Of course, I think it can and should. People don’t usually respond very well to “just do this (insert good digital security practice) because I, an expert/trainer/whatever, have told you to”. It’s very important to highlight the inter-relatedness between digital security, physical security, the legal/administrative aspects, and indeed the psycho-social aspect. Especially if you can facilitate people coming to their own understanding of this, in their context. In my experience, people respond very well to this.

Another approach which tends to help in my experience is to politicise the issue of digital security. This is something that the ‘cyber-feminist’ movement has done extremely well, among others. That is: highlight the relationships between the state of the technology industry, digital surveillance etc., and the broader oppressive structures against which HRDs are battling.
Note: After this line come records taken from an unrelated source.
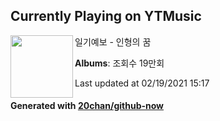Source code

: ## Currently Playing on YTMusic

[<img align="left" width="100" src="https://i.ytimg.com/vi/F7Wc6FcgpmY/hqdefault.jpg?sqp=-oaymwEWCMACELQBIAQqCghQEJADGFogjgJIWg&rs">](https://music.youtube.com/channel/UCbTJtzJyQl4lVsjyljtFdpg)

일기예보 - 인형의 꿈

**Albums**: 조회수 19만회

Last updated at 02/19/2021 15:17

#### Generated with [20chan/github-now](https://github.com/20chan/github-now)


<!--
**20chan/20chan** is a ✨ _special_ ✨ repository because its `README.md` (this file) appears on your GitHub profile.

Here are some ideas to get you started:

- 🔭 I’m currently working on ...
- 🌱 I’m currently learning ...
- 👯 I’m looking to collaborate on ...
- 🤔 I’m looking for help with ...
- 💬 Ask me about ...
- 📫 How to reach me: ...
- 😄 Pronouns: ...
- ⚡ Fun fact: ...
-->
I think, for example, if you try to ‘force it’ too much or aren’t clear, it can confuse people even more. Or the classic of using scare tactics, that can have a very negative impact. But that’s more about how you do it – not whether or not you should.

That’s very interesting. There might well be, but I don’t know of any. It would be interesting to explore. For sure, the search for the best analogies continues…

All the best,
Daniel


#3

Hi, Sergey here :slight_smile:

physical security is naturally being enforced on an individual level by the person itself

NGOs and media groups are also our target audience. It’s common that there are physical security issues not related to any particular member of a collective. A simple example: there are working places and computers and people who’re responsible for them. However, there’s an old desktop resting somewhere in a corner; it has no owner and no one is responsible for it. Moreover, people tend to see it as a bulky piece of metal, a physical thing, not a container for any data (anymore). While other (newer) computers are protected, this old one is not. When police comes and grabs all hardware (or someone crashes the door and steals all stuff deep at night) this old data storage can become the weakest spot in the whole organizational security system. See, it’s physical + digital security = it’s holistic security. Is this forgotten piece of metal valuable to anyone? You? And you? And you? Probably not. “Come on, here’s my laptop and that old computer is something I have no relation to”. Is there any digital risk? Yes, and it could be really high. “Look, there’s an old version of your database with personal data, and (sadly) a bunch of “pirated” copies of software, and this may cost your organization (here we add legal issues to our holistic security arguments), say, $5,000 fine and your director may be imprisoned for 2 years” - “Oh, wait, we need to do something with this problem urgently!” This is how holistic security can motivate people in rather difficult cases when a single approach (physical security) doesn’t work good.


#4

How can holistic security helps to make the user more conscious

For example, changing setting for a Facebook account is a digital security thing. However, the reason for making these changes may also relate to physical, legal and psychological security. For instance: “You better not give everyone your permission to post in your chronicle; someone may post something illegal/offensive there and you will face legal charges”.

Or: “If you allow everyone to comment your posts there’s a good chance that you will spend much more time online fighting with anonymous offensive users; you will be in a situation of stress all the time and this will influence your ability to do your job - so allow commenting to your friends only”.

Is there any disadvantage in trying to blend digital and physical security into another concept ?

Probably there’s a holistic security concept only. What we do sometimes is that we ignore parts of it and talk about its digital (psychological, legal, physical) side only.

We can play a game: imagine a security incident and try to find how many sides it may have (with direct possible consequences). Let’s try to find “a purely digital” case for example.